[Dataset entries]
........

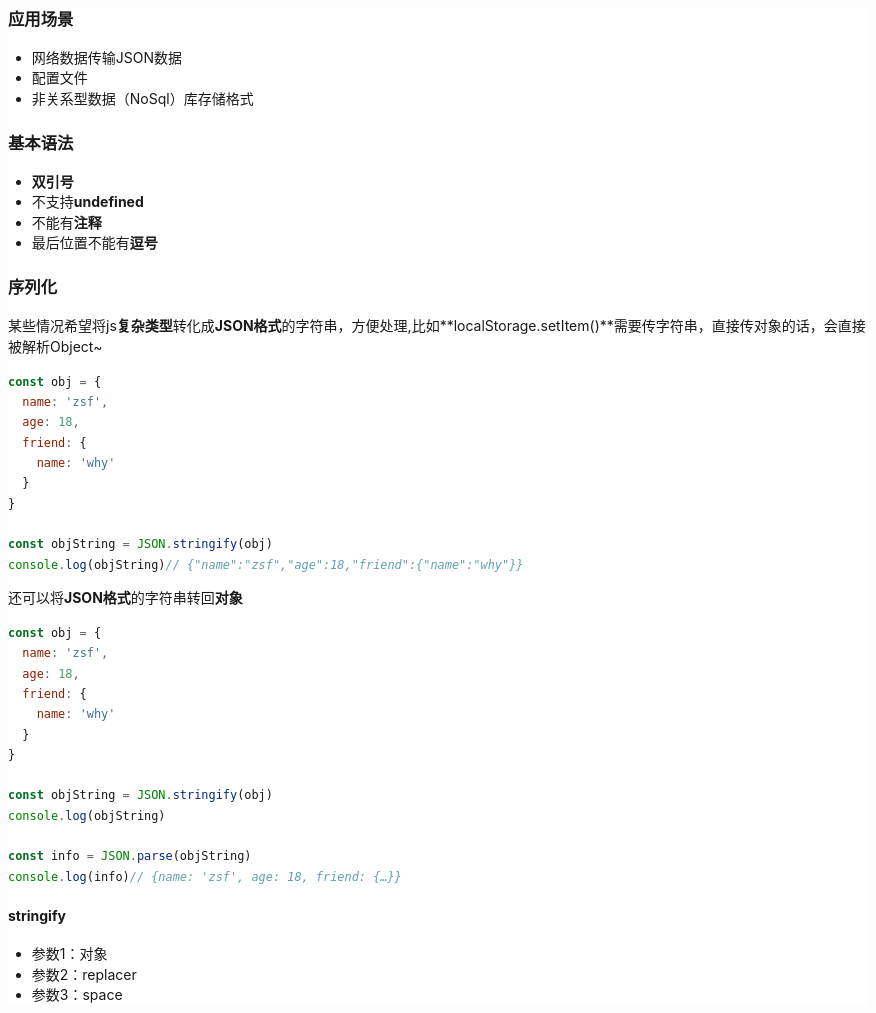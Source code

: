 ### 应用场景

- 网络数据传输JSON数据
- 配置文件
- 非关系型数据（NoSql）库存储格式

### 基本语法

- **双引号**
- 不支持**undefined**
- 不能有**注释**
- 最后位置不能有**逗号**

### 序列化

某些情况希望将js**复杂类型**转化成**JSON格式**的字符串，方便处理,比如**localStorage.setItem()**需要传字符串，直接传对象的话，会直接被解析Object~

```js
const obj = {
  name: 'zsf',
  age: 18,
  friend: {
    name: 'why'
  }
}

const objString = JSON.stringify(obj)
console.log(objString)// {"name":"zsf","age":18,"friend":{"name":"why"}}
```

还可以将**JSON格式**的字符串转回**对象**

```js
const obj = {
  name: 'zsf',
  age: 18,
  friend: {
    name: 'why'
  }
}

const objString = JSON.stringify(obj)
console.log(objString)

const info = JSON.parse(objString)
console.log(info)// {name: 'zsf', age: 18, friend: {…}}
```

#### stringify

- 参数1：对象
- 参数2：replacer
- 参数3：space
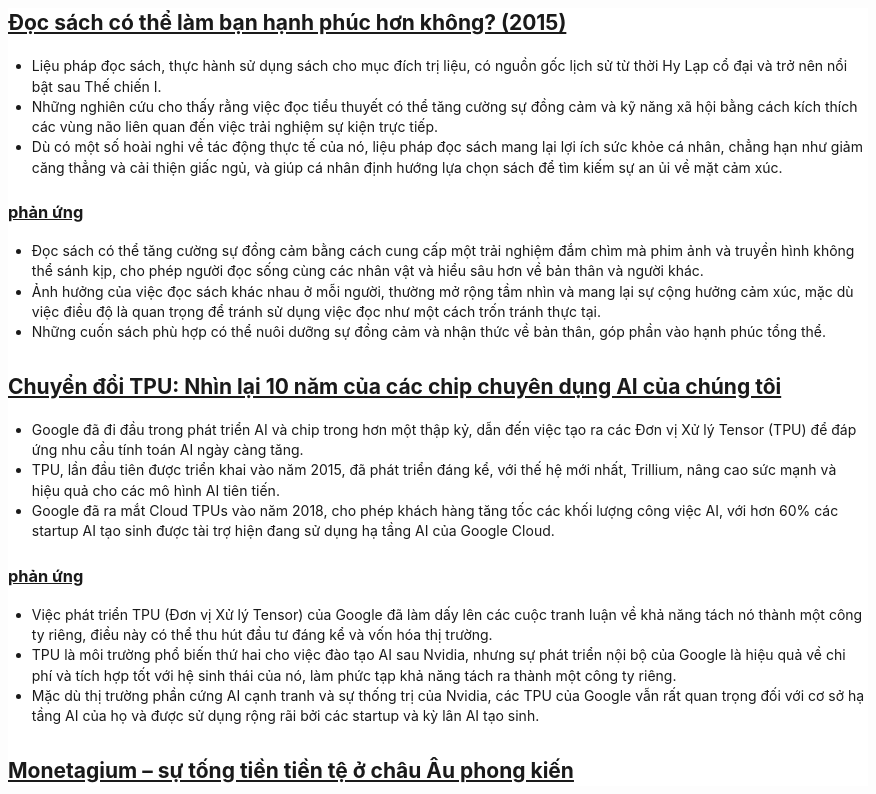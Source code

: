 ## [Đọc sách có thể làm bạn hạnh phúc hơn không? (2015)](https://www.newyorker.com/culture/cultural-comment/can-reading-make-you-happier)

- Liệu pháp đọc sách, thực hành sử dụng sách cho mục đích trị liệu, có nguồn gốc lịch sử từ thời Hy Lạp cổ đại và trở nên nổi bật sau Thế chiến I.
- Những nghiên cứu cho thấy rằng việc đọc tiểu thuyết có thể tăng cường sự đồng cảm và kỹ năng xã hội bằng cách kích thích các vùng não liên quan đến việc trải nghiệm sự kiện trực tiếp.
- Dù có một số hoài nghi về tác động thực tế của nó, liệu pháp đọc sách mang lại lợi ích sức khỏe cá nhân, chẳng hạn như giảm căng thẳng và cải thiện giấc ngủ, và giúp cá nhân định hướng lựa chọn sách để tìm kiếm sự an ủi về mặt cảm xúc.

### [phản ứng](https://news.ycombinator.com/item?id=41149974)

- Đọc sách có thể tăng cường sự đồng cảm bằng cách cung cấp một trải nghiệm đắm chìm mà phim ảnh và truyền hình không thể sánh kịp, cho phép người đọc sống cùng các nhân vật và hiểu sâu hơn về bản thân và người khác.
- Ảnh hưởng của việc đọc sách khác nhau ở mỗi người, thường mở rộng tầm nhìn và mang lại sự cộng hưởng cảm xúc, mặc dù việc điều độ là quan trọng để tránh sử dụng việc đọc như một cách trốn tránh thực tại.
- Những cuốn sách phù hợp có thể nuôi dưỡng sự đồng cảm và nhận thức về bản thân, góp phần vào hạnh phúc tổng thể.

## [Chuyển đổi TPU: Nhìn lại 10 năm của các chip chuyên dụng AI của chúng tôi](https://cloud.google.com/blog/transform/ai-specialized-chips-tpu-history-gen-ai)

- Google đã đi đầu trong phát triển AI và chip trong hơn một thập kỷ, dẫn đến việc tạo ra các Đơn vị Xử lý Tensor (TPU) để đáp ứng nhu cầu tính toán AI ngày càng tăng.
- TPU, lần đầu tiên được triển khai vào năm 2015, đã phát triển đáng kể, với thế hệ mới nhất, Trillium, nâng cao sức mạnh và hiệu quả cho các mô hình AI tiên tiến.
- Google đã ra mắt Cloud TPUs vào năm 2018, cho phép khách hàng tăng tốc các khối lượng công việc AI, với hơn 60% các startup AI tạo sinh được tài trợ hiện đang sử dụng hạ tầng AI của Google Cloud.

### [phản ứng](https://news.ycombinator.com/item?id=41148532)

- Việc phát triển TPU (Đơn vị Xử lý Tensor) của Google đã làm dấy lên các cuộc tranh luận về khả năng tách nó thành một công ty riêng, điều này có thể thu hút đầu tư đáng kể và vốn hóa thị trường.
- TPU là môi trường phổ biến thứ hai cho việc đào tạo AI sau Nvidia, nhưng sự phát triển nội bộ của Google là hiệu quả về chi phí và tích hợp tốt với hệ sinh thái của nó, làm phức tạp khả năng tách ra thành một công ty riêng.
- Mặc dù thị trường phần cứng AI cạnh tranh và sự thống trị của Nvidia, các TPU của Google vẫn rất quan trọng đối với cơ sở hạ tầng AI của họ và được sử dụng rộng rãi bởi các startup và kỳ lân AI tạo sinh.

## [Monetagium – sự tống tiền tiền tệ ở châu Âu phong kiến](http://jpkoning.blogspot.com/2024/05/monetagium.html)

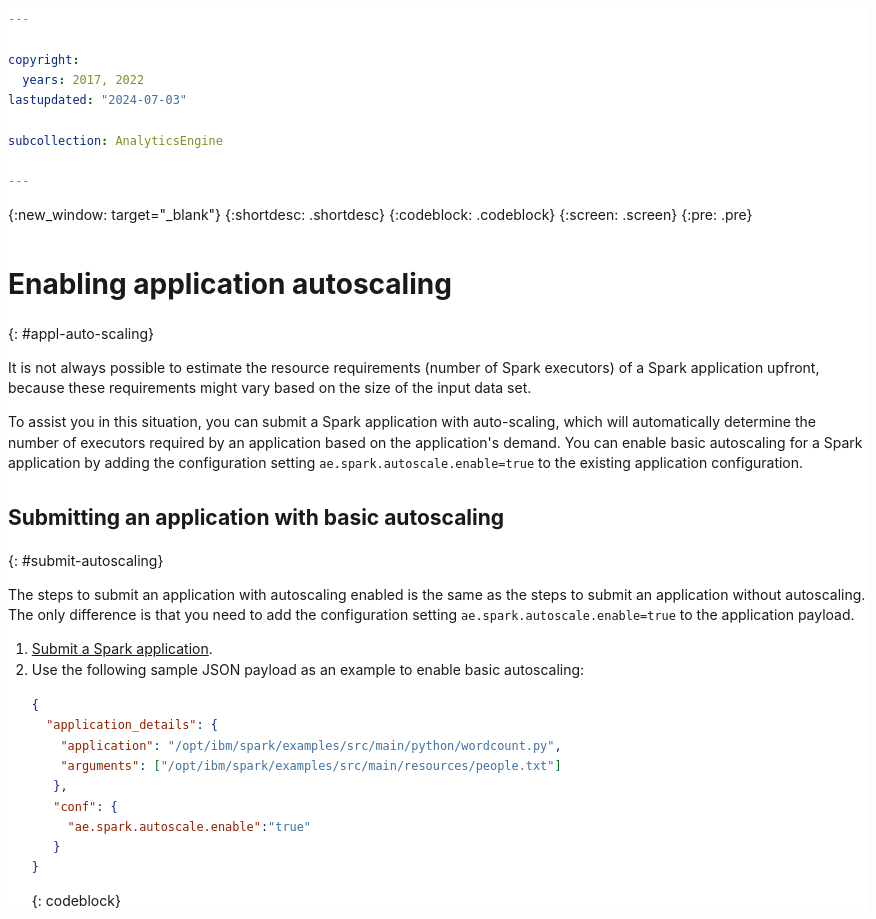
 ```yaml
---

copyright:
  years: 2017, 2022
lastupdated: "2024-07-03"

subcollection: AnalyticsEngine

---
```



{:new_window: target="_blank"}
{:shortdesc: .shortdesc}
{:codeblock: .codeblock}
{:screen: .screen}
{:pre: .pre}

# Enabling application autoscaling
{: #appl-auto-scaling}

It is not always possible to estimate the resource requirements (number of Spark executors) of a Spark application upfront, because these requirements might vary based on the size of the input data set.

To assist you in this situation, you can submit a Spark application with auto-scaling, which will automatically determine the number of executors required by an application based on the application's demand. You can enable basic autoscaling for a Spark application by adding the configuration setting  `ae.spark.autoscale.enable=true` to the existing application configuration.

## Submitting an application with basic autoscaling
{: #submit-autoscaling}

The steps to submit an application with autoscaling enabled is the same as the steps to submit an application without autoscaling. The only difference is that you need to add the configuration setting `ae.spark.autoscale.enable=true` to the application payload.

1. [Submit a Spark application](https://test.cloud.ibm.com/docs/AnalyticsEngine?topic=AnalyticsEngine-spark-app-rest-api#spark-submit-app).
1. Use the following sample JSON payload as an example to enable basic autoscaling:
    ```json
    {
      "application_details": {
        "application": "/opt/ibm/spark/examples/src/main/python/wordcount.py",
        "arguments": ["/opt/ibm/spark/examples/src/main/resources/people.txt"]
       },
       "conf": {
         "ae.spark.autoscale.enable":"true"
       }
    }
    ```
    {: codeblock}
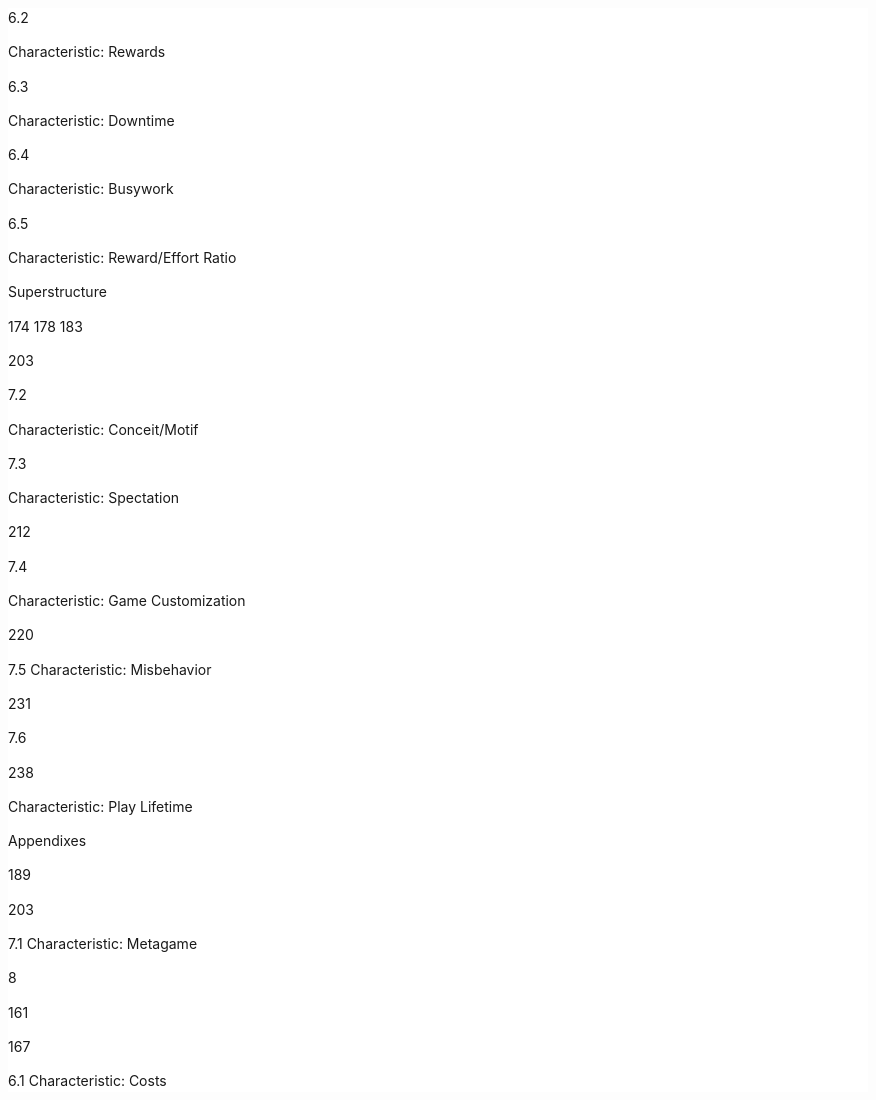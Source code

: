 6.2

Characteristic: Rewards

6.3

Characteristic: Downtime

6.4

Characteristic: Busywork

6.5

Characteristic: Reward/Effort Ratio

Superstructure

174
178
183

203

7.2

Characteristic: Conceit/Motif

7.3

Characteristic: Spectation

212

7.4

Characteristic: Game Customization

220

7.5 Characteristic: Misbehavior

231

7.6

238

Characteristic: Play Lifetime

Appendixes

189

203

7.1 Characteristic: Metagame

8

161

167

6.1 Characteristic: Costs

........

:: REQUIRED ACTION ::
Although the records above include pictures, the copy must contain only their exact text.

:: OUTPUT ::
Source code

: ### 应用场景

- 网络数据传输JSON数据
- 配置文件
- 非关系型数据（NoSql）库存储格式

### 基本语法

- **双引号**
- 不支持**undefined**
- 不能有**注释**
- 最后位置不能有**逗号**

### 序列化

某些情况希望将js**复杂类型**转化成**JSON格式**的字符串，方便处理,比如**localStorage.setItem()**需要传字符串，直接传对象的话，会直接被解析Object~

```js
const obj = {
  name: 'zsf',
  age: 18,
  friend: {
    name: 'why'
  }
}

const objString = JSON.stringify(obj)
console.log(objString)// {"name":"zsf","age":18,"friend":{"name":"why"}}
```

还可以将**JSON格式**的字符串转回**对象**

```js
const obj = {
  name: 'zsf',
  age: 18,
  friend: {
    name: 'why'
  }
}

const objString = JSON.stringify(obj)
console.log(objString)

const info = JSON.parse(objString)
console.log(info)// {name: 'zsf', age: 18, friend: {…}}
```

#### stringify

- 参数1：对象
- 参数2：replacer
- 参数3：space
Source code

: ## [Đọc sách có thể làm bạn hạnh phúc hơn không? (2015)](https://www.newyorker.com/culture/cultural-comment/can-reading-make-you-happier)

- Liệu pháp đọc sách, thực hành sử dụng sách cho mục đích trị liệu, có nguồn gốc lịch sử từ thời Hy Lạp cổ đại và trở nên nổi bật sau Thế chiến I.
- Những nghiên cứu cho thấy rằng việc đọc tiểu thuyết có thể tăng cường sự đồng cảm và kỹ năng xã hội bằng cách kích thích các vùng não liên quan đến việc trải nghiệm sự kiện trực tiếp.
- Dù có một số hoài nghi về tác động thực tế của nó, liệu pháp đọc sách mang lại lợi ích sức khỏe cá nhân, chẳng hạn như giảm căng thẳng và cải thiện giấc ngủ, và giúp cá nhân định hướng lựa chọn sách để tìm kiếm sự an ủi về mặt cảm xúc.

### [phản ứng](https://news.ycombinator.com/item?id=41149974)

- Đọc sách có thể tăng cường sự đồng cảm bằng cách cung cấp một trải nghiệm đắm chìm mà phim ảnh và truyền hình không thể sánh kịp, cho phép người đọc sống cùng các nhân vật và hiểu sâu hơn về bản thân và người khác.
- Ảnh hưởng của việc đọc sách khác nhau ở mỗi người, thường mở rộng tầm nhìn và mang lại sự cộng hưởng cảm xúc, mặc dù việc điều độ là quan trọng để tránh sử dụng việc đọc như một cách trốn tránh thực tại.
- Những cuốn sách phù hợp có thể nuôi dưỡng sự đồng cảm và nhận thức về bản thân, góp phần vào hạnh phúc tổng thể.

## [Chuyển đổi TPU: Nhìn lại 10 năm của các chip chuyên dụng AI của chúng tôi](https://cloud.google.com/blog/transform/ai-specialized-chips-tpu-history-gen-ai)

- Google đã đi đầu trong phát triển AI và chip trong hơn một thập kỷ, dẫn đến việc tạo ra các Đơn vị Xử lý Tensor (TPU) để đáp ứng nhu cầu tính toán AI ngày càng tăng.
- TPU, lần đầu tiên được triển khai vào năm 2015, đã phát triển đáng kể, với thế hệ mới nhất, Trillium, nâng cao sức mạnh và hiệu quả cho các mô hình AI tiên tiến.
- Google đã ra mắt Cloud TPUs vào năm 2018, cho phép khách hàng tăng tốc các khối lượng công việc AI, với hơn 60% các startup AI tạo sinh được tài trợ hiện đang sử dụng hạ tầng AI của Google Cloud.

### [phản ứng](https://news.ycombinator.com/item?id=41148532)

- Việc phát triển TPU (Đơn vị Xử lý Tensor) của Google đã làm dấy lên các cuộc tranh luận về khả năng tách nó thành một công ty riêng, điều này có thể thu hút đầu tư đáng kể và vốn hóa thị trường.
- TPU là môi trường phổ biến thứ hai cho việc đào tạo AI sau Nvidia, nhưng sự phát triển nội bộ của Google là hiệu quả về chi phí và tích hợp tốt với hệ sinh thái của nó, làm phức tạp khả năng tách ra thành một công ty riêng.
- Mặc dù thị trường phần cứng AI cạnh tranh và sự thống trị của Nvidia, các TPU của Google vẫn rất quan trọng đối với cơ sở hạ tầng AI của họ và được sử dụng rộng rãi bởi các startup và kỳ lân AI tạo sinh.

## [Monetagium – sự tống tiền tiền tệ ở châu Âu phong kiến](http://jpkoning.blogspot.com/2024/05/monetagium.html)

 ```yaml
---

copyright:
  years: 2017, 2022
lastupdated: "2024-07-03"

subcollection: AnalyticsEngine

---
```



{:new_window: target="_blank"}
{:shortdesc: .shortdesc}
{:codeblock: .codeblock}
{:screen: .screen}
{:pre: .pre}

# Enabling application autoscaling
{: #appl-auto-scaling}

It is not always possible to estimate the resource requirements (number of Spark executors) of a Spark application upfront, because these requirements might vary based on the size of the input data set.

To assist you in this situation, you can submit a Spark application with auto-scaling, which will automatically determine the number of executors required by an application based on the application's demand. You can enable basic autoscaling for a Spark application by adding the configuration setting  `ae.spark.autoscale.enable=true` to the existing application configuration.

## Submitting an application with basic autoscaling
{: #submit-autoscaling}

The steps to submit an application with autoscaling enabled is the same as the steps to submit an application without autoscaling. The only difference is that you need to add the configuration setting `ae.spark.autoscale.enable=true` to the application payload.

1. [Submit a Spark application](https://test.cloud.ibm.com/docs/AnalyticsEngine?topic=AnalyticsEngine-spark-app-rest-api#spark-submit-app).
1. Use the following sample JSON payload as an example to enable basic autoscaling:
    ```json
    {
      "application_details": {
        "application": "/opt/ibm/spark/examples/src/main/python/wordcount.py",
        "arguments": ["/opt/ibm/spark/examples/src/main/resources/people.txt"]
       },
       "conf": {
         "ae.spark.autoscale.enable":"true"
       }
    }
    ```
    {: codeblock}
Source code

: 6.2

Characteristic: Rewards

6.3

Characteristic: Downtime

6.4

Characteristic: Busywork

6.5

Characteristic: Reward/Effort Ratio

Superstructure

174
178
183

203

7.2

Characteristic: Conceit/Motif

7.3

Characteristic: Spectation

212

7.4

Characteristic: Game Customization

220

7.5 Characteristic: Misbehavior

231

7.6

238

Characteristic: Play Lifetime

Appendixes

189

203

7.1 Characteristic: Metagame

8

161

167

6.1 Characteristic: Costs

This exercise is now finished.